Task instructions – Each line below that holds the word "gitee" counts once; state the total number of such lines and nothing else.
---------- Data for analysis
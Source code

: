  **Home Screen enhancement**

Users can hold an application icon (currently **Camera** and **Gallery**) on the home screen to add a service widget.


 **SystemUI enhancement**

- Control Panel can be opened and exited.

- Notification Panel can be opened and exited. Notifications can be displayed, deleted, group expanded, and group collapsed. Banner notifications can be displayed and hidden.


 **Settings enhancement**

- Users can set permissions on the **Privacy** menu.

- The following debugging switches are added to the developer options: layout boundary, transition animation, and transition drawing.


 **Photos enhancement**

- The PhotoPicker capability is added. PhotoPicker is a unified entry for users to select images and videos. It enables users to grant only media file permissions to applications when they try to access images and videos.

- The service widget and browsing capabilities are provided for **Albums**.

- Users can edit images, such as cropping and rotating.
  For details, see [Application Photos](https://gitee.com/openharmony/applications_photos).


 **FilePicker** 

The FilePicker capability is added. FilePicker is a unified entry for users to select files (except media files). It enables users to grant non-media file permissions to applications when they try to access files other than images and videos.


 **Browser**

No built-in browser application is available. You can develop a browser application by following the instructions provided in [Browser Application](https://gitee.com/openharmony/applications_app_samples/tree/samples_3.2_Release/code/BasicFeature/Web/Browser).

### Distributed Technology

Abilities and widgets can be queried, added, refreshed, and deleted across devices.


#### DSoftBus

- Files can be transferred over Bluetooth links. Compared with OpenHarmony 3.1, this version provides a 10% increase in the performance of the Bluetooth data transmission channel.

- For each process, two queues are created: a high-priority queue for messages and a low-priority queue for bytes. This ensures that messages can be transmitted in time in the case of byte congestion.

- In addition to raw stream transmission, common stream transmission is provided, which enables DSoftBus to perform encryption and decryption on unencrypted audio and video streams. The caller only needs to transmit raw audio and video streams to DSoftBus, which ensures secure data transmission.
--------------------
Problem solution – 2